4) You have a headache, stomachache, back pain, or other physical symptoms with no explanation. There’s a difference between a plain headache and an introvert hangover one. The latter comes with stiff, sore shoulders and travels up your neck to the back of your head. It’s a tension headache, because that much interacting, well, makes you tense.
5) You’re zoning out, daydreaming, or staring into space. This is your mind’s way of taking a break if your body can’t (or won’t). If possible, let yourself do this. It’s not you being spacey or lazy. It’s a smart survival tactic by your introvert system. If you have a kid who does this and they are an introvert, feeling overwhelmed rather than an inability to focus might be a reason.

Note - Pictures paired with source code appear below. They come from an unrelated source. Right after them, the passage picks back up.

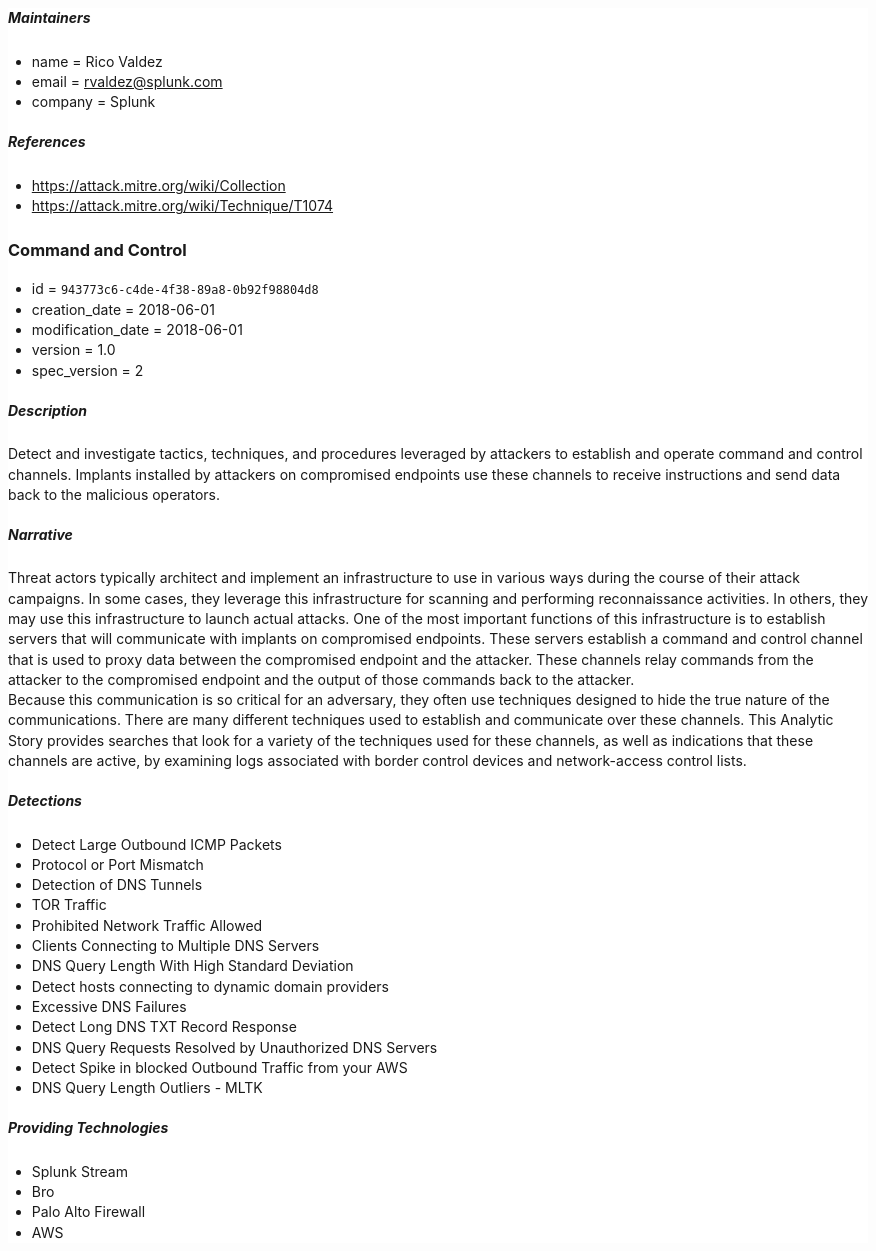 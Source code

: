 ##### Maintainers
* name = Rico Valdez
* email = rvaldez@splunk.com
* company = Splunk

##### References
* https://attack.mitre.org/wiki/Collection
* https://attack.mitre.org/wiki/Technique/T1074

### Command and Control
* id = `943773c6-c4de-4f38-89a8-0b92f98804d8`
* creation_date = 2018-06-01
* modification_date = 2018-06-01
* version = 1.0
* spec_version = 2

##### Description
Detect and investigate tactics, techniques, and procedures leveraged by attackers to establish and operate command and control channels. Implants installed by attackers on compromised endpoints use these channels to receive instructions and send data back to the malicious operators.

##### Narrative
Threat actors typically architect and implement an infrastructure to use in various ways during the course of their attack campaigns. In some cases, they leverage this infrastructure for scanning and performing reconnaissance activities. In others, they may use this infrastructure to launch actual attacks. One of the most important functions of this infrastructure is to establish servers that will communicate with implants on compromised endpoints. These servers establish a command and control channel that is used to proxy data between the compromised endpoint and the attacker. These channels relay commands from the attacker to the compromised endpoint and the output of those commands back to the attacker.\
Because this communication is so critical for an adversary, they often use techniques designed to hide the true nature of the communications. There are many different techniques used to establish and communicate over these channels. This Analytic Story provides searches that look for a variety of the techniques used for these channels, as well as indications that these channels are active, by examining logs associated with border control devices and network-access control lists.

##### Detections
* Detect Large Outbound ICMP Packets
* Protocol or Port Mismatch
* Detection of DNS Tunnels
* TOR Traffic
* Prohibited Network Traffic Allowed
* Clients Connecting to Multiple DNS Servers
* DNS Query Length With High Standard Deviation
* Detect hosts connecting to dynamic domain providers
* Excessive DNS Failures
* Detect Long DNS TXT Record Response
* DNS Query Requests Resolved by Unauthorized DNS Servers
* Detect Spike in blocked Outbound Traffic from your AWS
* DNS Query Length Outliers - MLTK

##### Providing Technologies
* Splunk Stream
* Bro
* Palo Alto Firewall
* AWS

6) You’re afraid you might yell at someone and/or kick them in the shin. Because everyone and everything gets on your last nerve. The stranger talking on her cell phone in public. Social media posts. The people you love most in all the universe. Again, this isn’t proof you’re a selfish, no-good person. It’s proof you’re an unselfish person who’s given everything you’ve got (and then some). It’s time to give yourself what you need too.
7) You don’t feel like doing anything productive or spiritual. With an introvert hangover, you will not feel like your best self. And things like saying a quick prayer or reading a Bible verse won’t snap you out of it. You’re not in trouble with God when you’re depleted as an introvert—He’s there to help restore every part of you.

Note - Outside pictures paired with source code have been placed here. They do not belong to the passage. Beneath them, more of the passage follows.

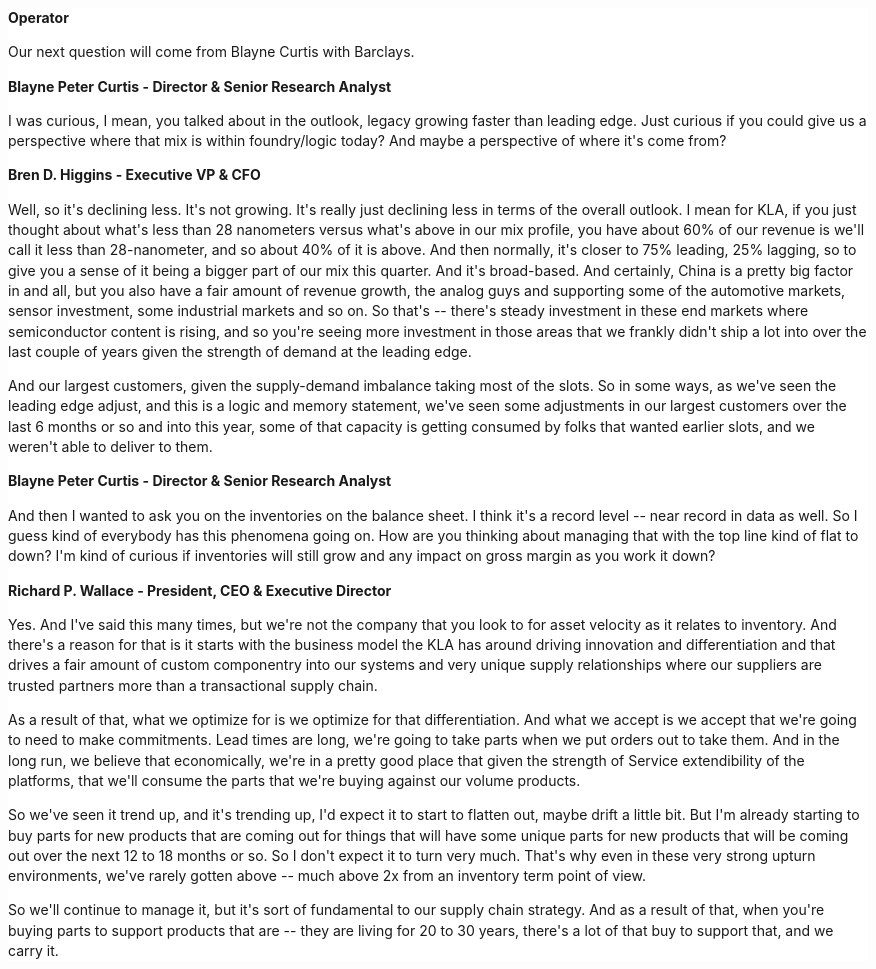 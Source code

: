 **Operator**

Our next question will come from Blayne Curtis with Barclays.

**Blayne Peter Curtis - Director & Senior Research Analyst**

I was curious, I mean, you talked about in the outlook, legacy growing faster than leading edge. Just curious if you could give us a perspective where that mix is within foundry/logic today? And maybe a perspective of where it's come from?

**Bren D. Higgins - Executive VP & CFO**

Well, so it's declining less. It's not growing. It's really just declining less in terms of the overall outlook. I mean for KLA, if you just thought about what's less than 28 nanometers versus what's above in our mix profile, you have about 60% of our revenue is we'll call it less than 28-nanometer, and so about 40% of it is above. And then normally, it's closer to 75% leading, 25% lagging, so to give you a sense of it being a bigger part of our mix this quarter. And it's broad-based. And certainly, China is a pretty big factor in and all, but you also have a fair amount of revenue growth, the analog guys and supporting some of the automotive markets, sensor investment, some industrial markets and so on. So that's -- there's steady investment in these end markets where semiconductor content is rising, and so you're seeing more investment in those areas that we frankly didn't ship a lot into over the last couple of years given the strength of demand at the leading edge.

And our largest customers, given the supply-demand imbalance taking most of the slots. So in some ways, as we've seen the leading edge adjust, and this is a logic and memory statement, we've seen some adjustments in our largest customers over the last 6 months or so and into this year, some of that capacity is getting consumed by folks that wanted earlier slots, and we weren't able to deliver to them.

**Blayne Peter Curtis - Director & Senior Research Analyst**

And then I wanted to ask you on the inventories on the balance sheet. I think it's a record level -- near record in data as well. So I guess kind of everybody has this phenomena going on. How are you thinking about managing that with the top line kind of flat to down? I'm kind of curious if inventories will still grow and any impact on gross margin as you work it down?

**Richard P. Wallace - President, CEO & Executive Director**

Yes. And I've said this many times, but we're not the company that you look to for asset velocity as it relates to inventory. And there's a reason for that is it starts with the business model the KLA has around driving innovation and differentiation and that drives a fair amount of custom componentry into our systems and very unique supply relationships where our suppliers are trusted partners more than a transactional supply chain.

As a result of that, what we optimize for is we optimize for that differentiation. And what we accept is we accept that we're going to need to make commitments. Lead times are long, we're going to take parts when we put orders out to take them. And in the long run, we believe that economically, we're in a pretty good place that given the strength of Service extendibility of the platforms, that we'll consume the parts that we're buying against our volume products.

So we've seen it trend up, and it's trending up, I'd expect it to start to flatten out, maybe drift a little bit. But I'm already starting to buy parts for new products that are coming out for things that will have some unique parts for new products that will be coming out over the next 12 to 18 months or so. So I don't expect it to turn very much. That's why even in these very strong upturn environments, we've rarely gotten above -- much above 2x from an inventory term point of view.

So we'll continue to manage it, but it's sort of fundamental to our supply chain strategy. And as a result of that, when you're buying parts to support products that are -- they are living for 20 to 30 years, there's a lot of that buy to support that, and we carry it.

When you’re experiencing these symptoms, it’s not a time to ask yourself, “What’s wrong with me?” It’s time to ask, “What do I need?”
To help your nervous system recover, seek out rest and quiet. This might look like taking a nap, going for a walk, reading a book, wandering aimlessly around the house, and/or temporarily kicking everyone you love out of your dwelling. The goal is less external stimulation to balance out the too much you’ve just had.
Yes, sometimes we must endure an introvert hangover for the greater good. We don’t want to skip all the activities for our best friend’s wedding. We may live through a season with three demanding toddlers clutching our ankles most days. Certain projects or seasons at work may mean we survive on caffeine and willpower for a few weeks. I’m not advocating anyone say, “Sorry, I know this is life or death, but I can’t risk getting an introvert hangover.”
What we need to understand is introvert hangovers are unavoidable when we surpass our limits. When we know that, we’re kinder to ourselves, more able to express what’s going on to others, and strategic about preparing for and recovering from energy expenses that take a lot out of us.